That appears to be exactly what happened here.
Airbus Determined The Aircraft Was Not Worth Repairing
The key decision came after Airbus engineering assessment.
By late 2025, Airbus had reportedly concluded that repairing YL-AAO would not be economically viable. That is the distinction that matters most in a write-off like this. “Beyond economic repair” does not always mean the aircraft is physically impossible to fix. It means the cost, complexity, and downstream commercial value no longer justify the work.
For a modern narrowbody, especially one operating on lease terms, that threshold can come sooner than some readers expect. Structural heat damage, downtime, engineering complexity, certification work, and residual value all feed into that decision.
In this case, the answer was clearly that the airframe would not return to service.
Why This Matters More Than One Aircraft
airBaltic is better placed than many airlines to absorb the loss of a single A220-300 because it remains by far the largest operator of the type.
At the end of 2025, the airline still had 51 Airbus A220-300s in active service and continues to build its entire fleet strategy around the aircraft.

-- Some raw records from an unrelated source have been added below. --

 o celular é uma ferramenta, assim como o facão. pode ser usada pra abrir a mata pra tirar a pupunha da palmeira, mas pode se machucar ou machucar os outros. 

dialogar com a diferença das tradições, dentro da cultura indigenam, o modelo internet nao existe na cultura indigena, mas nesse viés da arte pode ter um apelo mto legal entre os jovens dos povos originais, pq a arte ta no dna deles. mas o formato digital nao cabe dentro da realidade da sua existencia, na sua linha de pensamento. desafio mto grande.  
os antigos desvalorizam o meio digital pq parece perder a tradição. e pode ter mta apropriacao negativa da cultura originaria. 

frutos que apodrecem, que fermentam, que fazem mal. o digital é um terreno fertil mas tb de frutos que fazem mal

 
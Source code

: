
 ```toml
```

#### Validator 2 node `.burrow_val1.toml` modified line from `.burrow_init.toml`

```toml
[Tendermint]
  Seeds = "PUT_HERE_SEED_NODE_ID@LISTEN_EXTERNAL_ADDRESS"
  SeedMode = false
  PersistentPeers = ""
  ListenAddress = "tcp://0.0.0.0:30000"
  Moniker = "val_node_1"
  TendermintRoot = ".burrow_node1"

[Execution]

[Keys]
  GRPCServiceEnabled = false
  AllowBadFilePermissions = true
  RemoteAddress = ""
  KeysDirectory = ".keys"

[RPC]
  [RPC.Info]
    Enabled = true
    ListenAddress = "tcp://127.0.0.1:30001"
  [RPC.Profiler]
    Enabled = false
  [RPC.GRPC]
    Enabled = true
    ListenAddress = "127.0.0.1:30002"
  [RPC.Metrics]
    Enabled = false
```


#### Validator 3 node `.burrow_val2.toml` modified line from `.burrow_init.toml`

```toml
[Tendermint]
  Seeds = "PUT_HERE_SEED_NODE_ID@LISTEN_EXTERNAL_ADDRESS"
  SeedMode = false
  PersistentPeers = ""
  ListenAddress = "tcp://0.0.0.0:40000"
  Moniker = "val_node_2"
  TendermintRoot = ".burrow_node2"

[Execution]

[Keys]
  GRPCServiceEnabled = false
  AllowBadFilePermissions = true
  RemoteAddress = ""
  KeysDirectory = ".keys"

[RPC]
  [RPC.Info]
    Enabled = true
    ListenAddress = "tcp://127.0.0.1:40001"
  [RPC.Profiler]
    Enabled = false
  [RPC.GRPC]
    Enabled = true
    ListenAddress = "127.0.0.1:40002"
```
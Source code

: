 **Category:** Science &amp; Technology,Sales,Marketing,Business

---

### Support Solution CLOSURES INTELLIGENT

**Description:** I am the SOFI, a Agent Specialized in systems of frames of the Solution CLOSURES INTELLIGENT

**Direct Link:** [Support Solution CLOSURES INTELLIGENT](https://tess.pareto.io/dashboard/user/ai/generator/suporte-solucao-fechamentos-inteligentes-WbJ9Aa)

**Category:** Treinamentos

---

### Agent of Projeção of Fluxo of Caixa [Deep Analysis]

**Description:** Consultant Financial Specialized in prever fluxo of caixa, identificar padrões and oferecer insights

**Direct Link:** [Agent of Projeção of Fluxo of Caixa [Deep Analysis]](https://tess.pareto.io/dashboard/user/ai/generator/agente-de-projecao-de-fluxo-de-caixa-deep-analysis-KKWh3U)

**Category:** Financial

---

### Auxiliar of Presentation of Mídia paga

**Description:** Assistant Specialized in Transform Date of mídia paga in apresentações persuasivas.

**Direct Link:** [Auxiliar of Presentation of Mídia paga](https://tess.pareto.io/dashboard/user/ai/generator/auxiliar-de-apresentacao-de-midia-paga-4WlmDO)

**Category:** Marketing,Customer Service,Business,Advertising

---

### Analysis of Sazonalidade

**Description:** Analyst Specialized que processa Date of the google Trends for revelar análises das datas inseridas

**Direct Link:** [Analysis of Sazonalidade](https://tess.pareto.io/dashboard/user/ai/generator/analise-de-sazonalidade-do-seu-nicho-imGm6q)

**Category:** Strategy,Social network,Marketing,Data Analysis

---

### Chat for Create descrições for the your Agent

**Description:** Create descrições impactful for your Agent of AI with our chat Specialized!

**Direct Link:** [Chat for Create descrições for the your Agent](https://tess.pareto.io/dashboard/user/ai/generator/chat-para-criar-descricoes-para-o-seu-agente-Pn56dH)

So operationally, losing one airframe does not change the airline’s core direction.
But symbolically, it matters.
This is not just another leased narrowbody leaving a fleet. It is the first known hull loss for the A220 program. For Airbus and for the A220’s safety record, that is notable even though the loss happened on the ground during maintenance rather than in a passenger-service accident.
That context is important. The event does not suddenly cast doubt over the A220 as an in-service aircraft. But it does end the program’s previously clean hull-loss record.
The Financial Hit Is Real, But Contained
airBaltic says the incident produced a negative financial impact of about €6.2 million.
That figure reportedly includes the write-down, related costs, and continuing lease obligations, partially offset by expected insurance recovery. The insurer is expected to take over the aircraft after claim settlement, which is currently expected by mid-2026.
For a small airline, that is not trivial. But it is also not the kind of number that fundamentally changes the company’s fleet trajectory. The real consequence is more around one-time cost and asset loss than strategic disruption.
In other words, this is painful but not destabilizing.
The Aircraft’s Identity Adds A Small Historical Twist
YL-AAO was not just another recent addition to the fleet.
It was one of airBaltic’s early Airbus A220-300 deliveries and helped mark the airline’s rapid transition toward an all-A220 operation. That gives the loss a little more historical resonance inside the company. airBaltic has effectively built its modern identity around this aircraft type, so losing one of the early examples carries more emotional and symbolic weight than the financial line item alone suggests.
Bottom Line
airBaltic’s write-off of Airbus A220-300 YL-AAO is a rare kind of fleet loss: a modern narrowbody written off after a maintenance-related ground fire rather than an in-service flight accident.
The aircraft was damaged during an APU ground run at Riga (RIX) in June 2025, with the fire later traced to the ozone filter system. Airbus concluded the damage was beyond economic repair, and airBaltic has now recognized a roughly €6.2 million financial impact while awaiting insurance settlement.
For airBaltic, it is a contained but unwelcome fleet event. For the wider industry, it is more notable: the first known total loss of an Airbus A220.